Setting up hosted desktops with ThinkGrid
VDI gives you simplicity at the desktop, but you still have a complex service to manage. ThinkGrid’s hosted desktop service offers a cloud alternative. In this tutorial, Mary Branscombe shows you what you get and how it works.
Cloud computing is really about economies of scale. When you run a massive data centre, not only do you get a better deal buying hardware than smaller businesses buying a handful or servers, you can also invest in automated management, videographers and failover services.
That means cloud isn't just about offering new services like Salesforce.com's online CRM system; a cloud service can offer the same services a business could run in house, like Exchange or SharePoint, but more cost effectively.
The administrators running a cloud service have the expertise to look after the systems they're running for you; they're the ones patching the servers and running the updates and keeping the lights on. That means you can get on with the IT innovation that adds value to your business.
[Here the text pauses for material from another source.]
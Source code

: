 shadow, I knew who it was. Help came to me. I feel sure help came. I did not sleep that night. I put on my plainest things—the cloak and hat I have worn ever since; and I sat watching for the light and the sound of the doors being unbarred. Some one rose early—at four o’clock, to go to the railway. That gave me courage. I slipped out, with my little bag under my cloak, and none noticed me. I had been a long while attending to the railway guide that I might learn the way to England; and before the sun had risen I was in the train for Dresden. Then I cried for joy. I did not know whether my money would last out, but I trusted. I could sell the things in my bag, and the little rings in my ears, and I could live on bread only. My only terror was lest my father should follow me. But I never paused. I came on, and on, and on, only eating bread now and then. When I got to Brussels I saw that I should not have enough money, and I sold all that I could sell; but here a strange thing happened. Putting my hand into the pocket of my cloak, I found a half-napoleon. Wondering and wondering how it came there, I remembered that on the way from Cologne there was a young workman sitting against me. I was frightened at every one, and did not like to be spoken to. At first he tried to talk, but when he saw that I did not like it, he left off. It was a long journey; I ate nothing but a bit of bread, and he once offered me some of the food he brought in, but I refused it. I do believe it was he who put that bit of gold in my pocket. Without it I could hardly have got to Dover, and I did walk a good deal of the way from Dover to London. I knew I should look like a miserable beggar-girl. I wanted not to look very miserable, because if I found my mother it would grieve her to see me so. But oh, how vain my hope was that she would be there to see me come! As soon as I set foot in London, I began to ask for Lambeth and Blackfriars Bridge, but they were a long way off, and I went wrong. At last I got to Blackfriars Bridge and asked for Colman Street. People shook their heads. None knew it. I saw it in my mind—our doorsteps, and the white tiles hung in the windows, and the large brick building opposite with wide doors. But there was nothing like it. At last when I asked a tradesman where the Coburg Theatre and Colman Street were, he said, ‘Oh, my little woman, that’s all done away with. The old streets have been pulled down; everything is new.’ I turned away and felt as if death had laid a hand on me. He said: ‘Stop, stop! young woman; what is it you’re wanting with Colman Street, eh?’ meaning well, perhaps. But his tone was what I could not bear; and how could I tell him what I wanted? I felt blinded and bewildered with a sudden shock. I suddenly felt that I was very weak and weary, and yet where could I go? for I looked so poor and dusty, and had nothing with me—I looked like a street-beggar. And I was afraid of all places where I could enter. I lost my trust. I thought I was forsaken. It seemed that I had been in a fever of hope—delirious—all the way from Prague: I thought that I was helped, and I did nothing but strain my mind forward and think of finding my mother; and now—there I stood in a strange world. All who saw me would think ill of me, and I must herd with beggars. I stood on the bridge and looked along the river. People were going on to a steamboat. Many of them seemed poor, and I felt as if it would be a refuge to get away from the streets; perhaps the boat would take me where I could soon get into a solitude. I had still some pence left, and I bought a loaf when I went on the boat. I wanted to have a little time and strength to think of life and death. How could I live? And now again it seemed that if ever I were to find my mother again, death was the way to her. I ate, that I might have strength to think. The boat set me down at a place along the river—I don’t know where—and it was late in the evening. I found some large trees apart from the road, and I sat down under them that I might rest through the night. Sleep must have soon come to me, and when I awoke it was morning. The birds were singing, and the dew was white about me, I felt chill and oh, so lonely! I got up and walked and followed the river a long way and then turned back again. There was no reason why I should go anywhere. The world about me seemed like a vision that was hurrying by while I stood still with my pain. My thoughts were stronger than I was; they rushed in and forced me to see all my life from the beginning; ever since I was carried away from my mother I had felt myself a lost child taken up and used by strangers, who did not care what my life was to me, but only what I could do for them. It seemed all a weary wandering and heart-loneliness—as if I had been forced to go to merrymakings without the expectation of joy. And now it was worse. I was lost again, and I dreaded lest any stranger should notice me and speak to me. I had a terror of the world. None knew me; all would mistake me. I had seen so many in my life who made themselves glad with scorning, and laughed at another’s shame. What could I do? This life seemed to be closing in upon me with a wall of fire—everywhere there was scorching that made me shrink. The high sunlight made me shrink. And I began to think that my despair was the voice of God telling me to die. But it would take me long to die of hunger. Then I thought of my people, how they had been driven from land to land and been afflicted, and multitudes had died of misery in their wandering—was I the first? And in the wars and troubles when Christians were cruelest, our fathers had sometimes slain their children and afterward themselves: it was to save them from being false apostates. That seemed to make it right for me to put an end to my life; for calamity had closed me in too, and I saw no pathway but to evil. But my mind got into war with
The other advantage is that you can get a cloud service up and running much faster than you could order, set up and deploy your own hardware and software. As long as the service and SLA do what your business needs, you can get a faster return on investment from picking the cloud option. You can scale up', getting more capacity when you need it; and (again, assuming the pricing is set up to allow this) you can scale back down after your busy period when you stop using it, you stop paying for it.
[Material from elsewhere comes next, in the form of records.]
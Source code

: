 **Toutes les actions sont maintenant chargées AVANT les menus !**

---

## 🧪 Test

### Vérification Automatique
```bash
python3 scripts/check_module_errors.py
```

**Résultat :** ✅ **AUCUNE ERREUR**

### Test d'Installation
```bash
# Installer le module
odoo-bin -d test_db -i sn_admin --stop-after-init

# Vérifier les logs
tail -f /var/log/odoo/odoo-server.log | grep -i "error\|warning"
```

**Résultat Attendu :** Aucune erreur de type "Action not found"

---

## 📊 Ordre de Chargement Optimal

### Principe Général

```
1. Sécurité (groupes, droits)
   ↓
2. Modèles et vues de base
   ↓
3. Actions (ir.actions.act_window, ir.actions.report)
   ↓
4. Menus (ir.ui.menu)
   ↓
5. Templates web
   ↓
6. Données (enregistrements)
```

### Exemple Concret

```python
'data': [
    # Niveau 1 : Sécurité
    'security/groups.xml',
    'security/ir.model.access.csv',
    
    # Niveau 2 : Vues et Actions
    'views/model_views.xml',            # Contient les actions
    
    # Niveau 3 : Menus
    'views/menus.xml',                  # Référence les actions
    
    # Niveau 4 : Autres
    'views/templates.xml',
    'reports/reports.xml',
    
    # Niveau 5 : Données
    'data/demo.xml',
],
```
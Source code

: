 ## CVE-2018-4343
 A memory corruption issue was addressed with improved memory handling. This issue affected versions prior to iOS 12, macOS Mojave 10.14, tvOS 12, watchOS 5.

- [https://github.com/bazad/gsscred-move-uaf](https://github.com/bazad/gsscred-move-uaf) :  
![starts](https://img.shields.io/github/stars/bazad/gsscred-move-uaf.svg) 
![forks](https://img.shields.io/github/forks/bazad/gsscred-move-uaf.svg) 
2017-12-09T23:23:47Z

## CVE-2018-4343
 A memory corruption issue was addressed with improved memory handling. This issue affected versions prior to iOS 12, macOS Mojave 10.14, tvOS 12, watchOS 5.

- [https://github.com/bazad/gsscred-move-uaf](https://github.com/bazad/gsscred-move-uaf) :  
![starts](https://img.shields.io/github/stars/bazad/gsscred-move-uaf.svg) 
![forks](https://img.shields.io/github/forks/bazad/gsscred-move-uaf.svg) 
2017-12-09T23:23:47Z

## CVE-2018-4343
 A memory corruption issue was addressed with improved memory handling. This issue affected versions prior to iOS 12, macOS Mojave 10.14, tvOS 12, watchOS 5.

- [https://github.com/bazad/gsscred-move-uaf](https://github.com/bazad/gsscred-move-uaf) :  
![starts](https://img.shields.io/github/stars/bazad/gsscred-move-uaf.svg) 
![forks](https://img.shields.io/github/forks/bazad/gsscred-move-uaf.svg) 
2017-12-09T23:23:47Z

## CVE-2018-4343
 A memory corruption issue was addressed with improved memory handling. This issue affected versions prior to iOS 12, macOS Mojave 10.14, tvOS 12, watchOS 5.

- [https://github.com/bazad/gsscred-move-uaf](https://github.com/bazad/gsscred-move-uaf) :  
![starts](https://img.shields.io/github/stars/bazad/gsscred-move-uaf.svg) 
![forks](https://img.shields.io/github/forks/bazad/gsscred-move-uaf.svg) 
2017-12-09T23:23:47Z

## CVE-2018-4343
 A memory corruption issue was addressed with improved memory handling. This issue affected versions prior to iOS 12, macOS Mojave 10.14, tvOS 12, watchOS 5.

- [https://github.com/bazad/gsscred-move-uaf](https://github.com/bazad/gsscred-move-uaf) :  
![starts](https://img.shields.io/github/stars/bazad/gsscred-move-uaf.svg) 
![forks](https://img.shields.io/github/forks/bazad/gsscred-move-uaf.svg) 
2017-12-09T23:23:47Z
Cloud services have been successful for storage, for hosted services, for applications, but cloud can also work for desktop management. As workers become more mobile, VDI makes more sense; not only does it simplify deploying a desktop system to end users, it also makes it easier to secure both the systems and the data that users are working with. If a desktop PC fails, the user can get access to their virtual system on another PC faster than you can deploy with anything but the most automated systems.
Virtual desktops aren't a new idea. We've been able to offer managed and remote desktop access with Terminal Server for years, but that still means provisioning and managing the servers and packaging and streaming the applications. While there are VDI solutions from all the major players, they're still complex to set up in the first place.
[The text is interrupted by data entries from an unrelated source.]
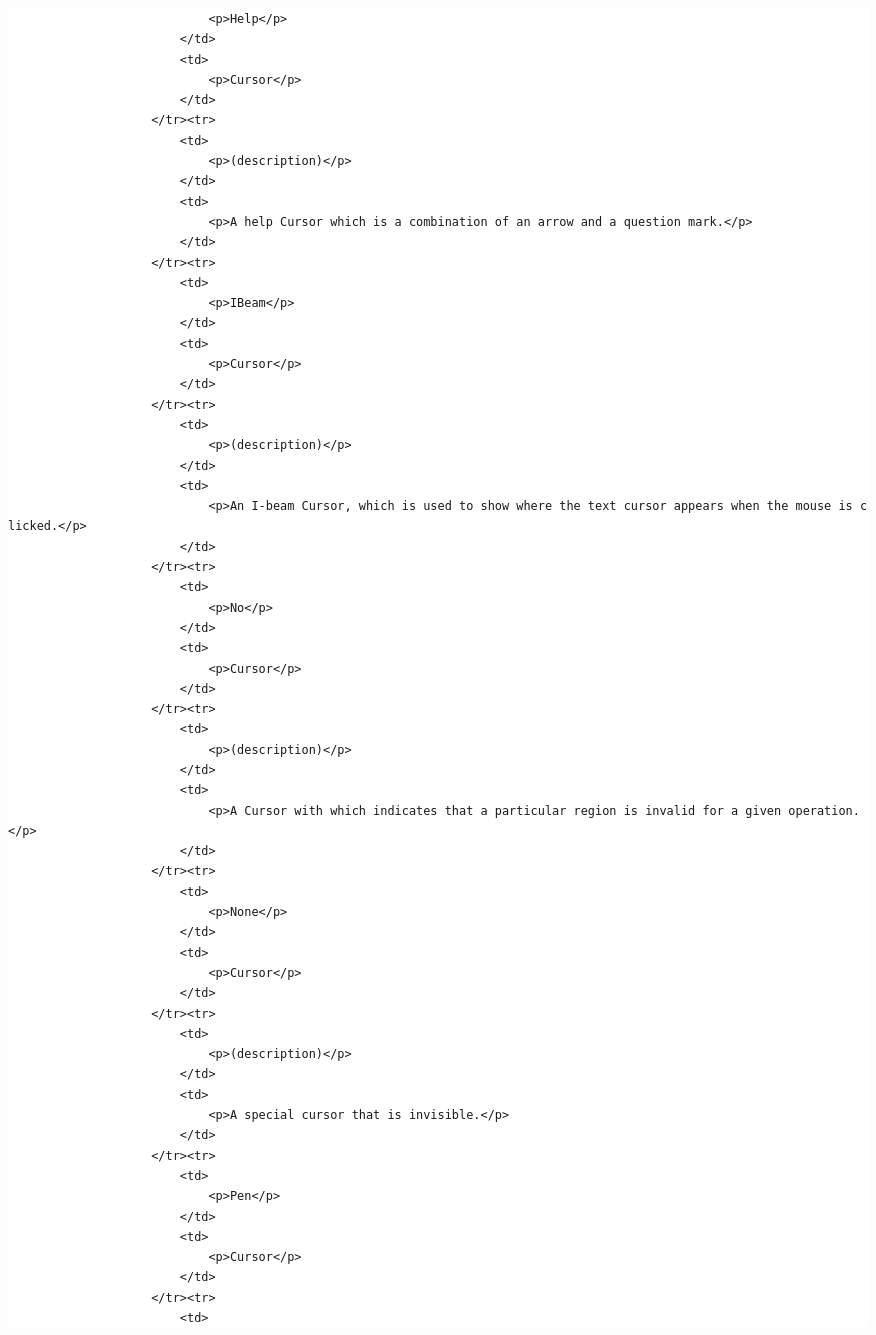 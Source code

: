 								<p>Help</p>
							</td>
							<td>
								<p>Cursor</p>
							</td>
						</tr><tr>
							<td>
								<p>(description)</p>
							</td>
							<td>
								<p>A help Cursor which is a combination of an arrow and a question mark.</p>
							</td>
						</tr><tr>
							<td>
								<p>IBeam</p>
							</td>
							<td>
								<p>Cursor</p>
							</td>
						</tr><tr>
							<td>
								<p>(description)</p>
							</td>
							<td>
								<p>An I-beam Cursor, which is used to show where the text cursor appears when the mouse is clicked.</p>
							</td>
						</tr><tr>
							<td>
								<p>No</p>
							</td>
							<td>
								<p>Cursor</p>
							</td>
						</tr><tr>
							<td>
								<p>(description)</p>
							</td>
							<td>
								<p>A Cursor with which indicates that a particular region is invalid for a given operation.</p>
							</td>
						</tr><tr>
							<td>
								<p>None</p>
							</td>
							<td>
								<p>Cursor</p>
							</td>
						</tr><tr>
							<td>
								<p>(description)</p>
							</td>
							<td>
								<p>A special cursor that is invisible.</p>
							</td>
						</tr><tr>
							<td>
								<p>Pen</p>
							</td>
							<td>
								<p>Cursor</p>
							</td>
						</tr><tr>
							<td> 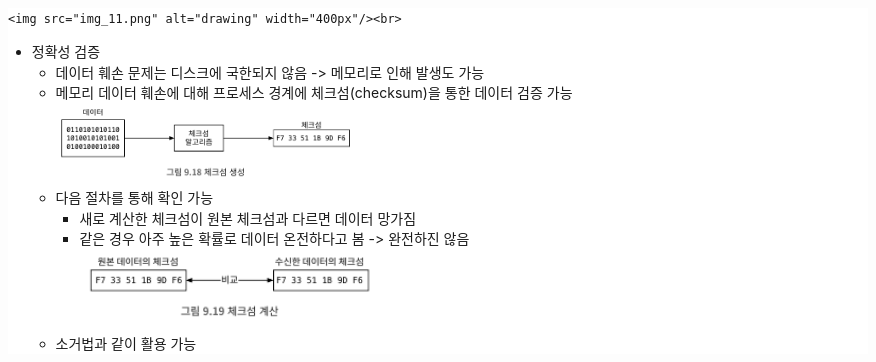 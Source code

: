     <img src="img_11.png" alt="drawing" width="400px"/><br>
- 정확성 검증
  - 데이터 훼손 문제는 디스크에 국한되지 않음 -> 메모리로 인해 발생도 가능
  - 메모리 데이터 훼손에 대해 프로세스 경계에 체크섬(checksum)을 통한 데이터 검증 가능<br>
    <img src="img_12.png" alt="drawing" width="300px"/><br>
  - 다음 절차를 통해 확인 가능
    - 새로 계산한 체크섬이 원본 체크섬과 다르면 데이터 망가짐
    - 같은 경우 아주 높은 확률로 데이터 온전하다고 봄 -> 완전하진 않음<br>
      <img src="img_13.png" alt="drawing" width="300px"/><br>
  - 소거법과 같이 활용 가능<br>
With a cloud service like ThinkGrid you get the advantages of VDI and the convenience of a cloud service. You're paying a monthly fee (49 per user or 490 for a year) that includes Windows XP desktops and Microsoft Office 2007. ThinkGrid also offers hosted Exchange 2007 and SharePoint, or you can integrate the hosted desktops with your existing Active Directory infrastructure. Users can access files on the local machine, your own file servers, file servers hosted by ThinkGrid or shared on ThinkGrid's cloud storage service.